Oh God he’s going to undress me, and properly, in a car, I repeated in my mind, fervidly wondering what, properly, meant when applied to undressing. No may I or would you like that? No simply, I want to undress you properly. So wonderfully assumptive, so erotically perfect, so shudderingly exciting and so, so, so grown up. It was obviously such a natural and normal thing for two such grown ups to say to each other that I was on my feet struggling back between the seats with no further asking. As I sank back into the corner of the big, black leather, BMW, backseat waiting for Rick to join me, I realised I’d always preferred beamers over Audis and now I knew why. Thinking like the woman I now was and like the mature lover that Richard was treating me as, I mused, “they’re so much better to be fucked in than Audi’s!”

But I had little time for musing, for he quickly clambered into the back and took me in his arms. Pulling me to him, he was half lying on me and half on the seat as we again kissed deeply and, I thought, quite wildly, certainly wilder than any I’d ever done previously. His hand was again all over my breasts, outside the thin bra squeezing and rubbing and inside pinching and caressing. My trackie top that I’d covertly zipped up as I transferred from the front to the back, came, as if by magic unzipped again and his fingers were easing the bra cups away from my boobs as we continued kissing and kissing and kissing.

He reached up and switched on a dim light in the corner that was presumably used for passengers to read and not disturb the driver. It doubled very well, though, as a light for the driver to look at a passenger’s tits by.

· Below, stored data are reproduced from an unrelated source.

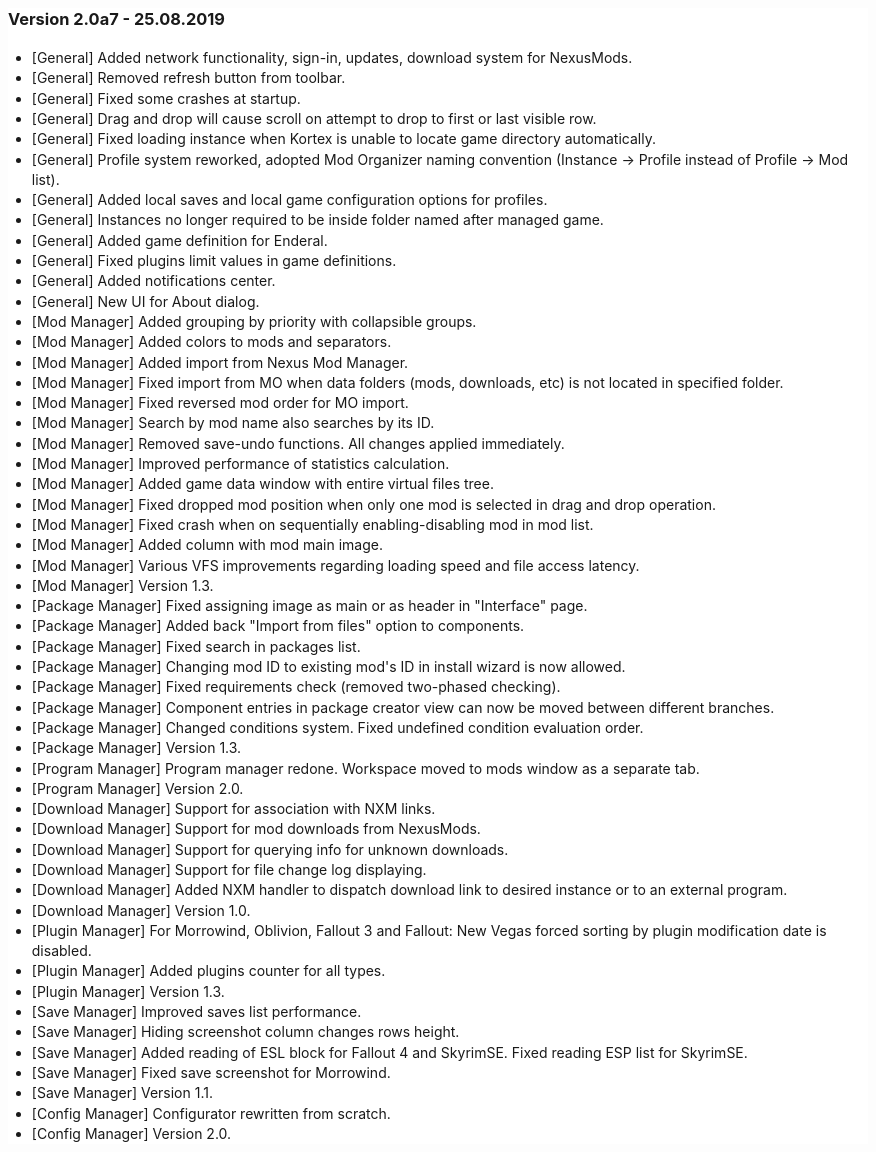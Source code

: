 ### Version 2.0a7 - 25.08.2019
- [General] Added network functionality, sign-in, updates, download system for NexusMods.
- [General] Removed refresh button from toolbar.
- [General] Fixed some crashes at startup.
- [General] Drag and drop will cause scroll on attempt to drop to first or last visible row.
- [General] Fixed loading instance when Kortex is unable to locate game directory automatically.
- [General] Profile system reworked, adopted Mod Organizer naming convention (Instance -> Profile instead of Profile -> Mod list).
- [General] Added local saves and local game configuration options for profiles.
- [General] Instances no longer required to be inside folder named after managed game.
- [General] Added game definition for Enderal.
- [General] Fixed plugins limit values in game definitions.
- [General] Added notifications center.
- [General] New UI for About dialog.
- [Mod Manager] Added grouping by priority with collapsible groups.
- [Mod Manager] Added colors to mods and separators.
- [Mod Manager] Added import from Nexus Mod Manager.
- [Mod Manager] Fixed import from MO when data folders (mods, downloads, etc) is not located in specified folder.
- [Mod Manager] Fixed reversed mod order for MO import.
- [Mod Manager] Search by mod name also searches by its ID.
- [Mod Manager] Removed save-undo functions. All changes applied immediately.
- [Mod Manager] Improved performance of statistics calculation.
- [Mod Manager] Added game data window with entire virtual files tree.
- [Mod Manager] Fixed dropped mod position when only one mod is selected in drag and drop operation.
- [Mod Manager] Fixed crash when on sequentially enabling-disabling mod in mod list.
- [Mod Manager] Added column with mod main image.
- [Mod Manager] Various VFS improvements regarding loading speed and file access latency.
- [Mod Manager] Version 1.3.
- [Package Manager] Fixed assigning image as main or as header in "Interface" page.
- [Package Manager] Added back "Import from files" option to components.
- [Package Manager] Fixed search in packages list.
- [Package Manager] Changing mod ID to existing mod's ID in install wizard is now allowed.
- [Package Manager] Fixed requirements check (removed two-phased checking).
- [Package Manager] Component entries in package creator view can now be moved between different branches.
- [Package Manager] Changed conditions system. Fixed undefined condition evaluation order.
- [Package Manager] Version 1.3.
- [Program Manager] Program manager redone. Workspace moved to mods window as a separate tab.
- [Program Manager] Version 2.0.
- [Download Manager] Support for association with NXM links.
- [Download Manager] Support for mod downloads from NexusMods.
- [Download Manager] Support for querying info for unknown downloads.
- [Download Manager] Support for file change log displaying.
- [Download Manager] Added NXM handler to dispatch download link to desired instance or to an external program.
- [Download Manager] Version 1.0.
- [Plugin Manager] For Morrowind, Oblivion, Fallout 3 and Fallout: New Vegas forced sorting by plugin modification date is disabled.
- [Plugin Manager] Added plugins counter for all types.
- [Plugin Manager] Version 1.3.
- [Save Manager] Improved saves list performance.
- [Save Manager] Hiding screenshot column changes rows height.
- [Save Manager] Added reading of ESL block for Fallout 4 and SkyrimSE. Fixed reading ESP list for SkyrimSE.
- [Save Manager] Fixed save screenshot for Morrowind.
- [Save Manager] Version 1.1.
- [Config Manager] Configurator rewritten from scratch.
- [Config Manager] Version 2.0.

“Oh God Sam, your breasts are gorgeous, so firm, so full and so fucking lovely I could eat them” he moaned into my ear, his words arousing me almost as much as his hands and the large lump of his erection pressing into my hip.

He was fumbling behind me with my bra clasp. That made me smile for the three or four boys and Kelvin who’d done that to me all seemed to struggle with that and I thought, ‘even experienced men find undoing a girl’s bra a mystery.’

“Oh fuck,” he said right into my ear, “these bloody clasps, I don’t know why they aren’t made of Velcro.”

“Oh Rick, don’t be silly, they’re easy.”

“Well if they’re so bloody easy you do it.”

I fell for that line, for, somewhat foolishly, I sat up, reached behind me and as quick as a flash undid the clasp. Letting the strap go the cups slithered down my boobs a bit but stayed on them, covering my breasts. In a thick voice he croaked.

“Take it off Sam, please take it off.”

I knew that to get the bra off I’d have to remove the trackie top and that once that was off I wouldn’t easily get it back on and I’d be in the car half naked. Well at least half I thought, for he’d clearly only just started and I didn’t for one moment think he was going to stop there, nor really did I want him to. But it was dangerous; anyone including the police could suddenly come into the car park and catch us. I couldn’t bear to think of the repercussions if they took my address and then told my parents.

I didn’t want Rick thinking I was a wimp or that I was unused to such things, for so far I think I’d done a pretty good job of giving him the impression that I was far more experienced than I really was. I was, though, scared.

“No Richard I can’t”

“Why, why not?”

“Someone might come.”

“Well I hope we both do” he laughed pulling the cup away from my left breast so that the nipple was bared.

“Don’t be silly” I smiled back pulling the track top back around me. “I can’t undress here.”

“But you would if you were sure it was safe then?” he cleverly retorted kissing me and slipping his hand inside the top right onto my boob.

“You know what I mean Rick, what if a police car pulled in?”

“I reckon they’d ogle you through the window as they asked me a few questions, very, very slowly.”

I couldn’t help smiling at both his attitude and the way that he was slowly opening my track suit top again.

“Tell you what,” he said quickly, “if we go right to the far end of the car park, over by that big tree, we can park under it and no one will see us and if anyone drives in we’ll see their lights first. Ok?”

He cuddled me to him as he finished talking, kissing me and caressing my tummy. “Yes Sam, yes? Let’s do it, I so want you, so want to see you and make love to you. You’re such a totally desirable woman Sam, I just can’t help myself.”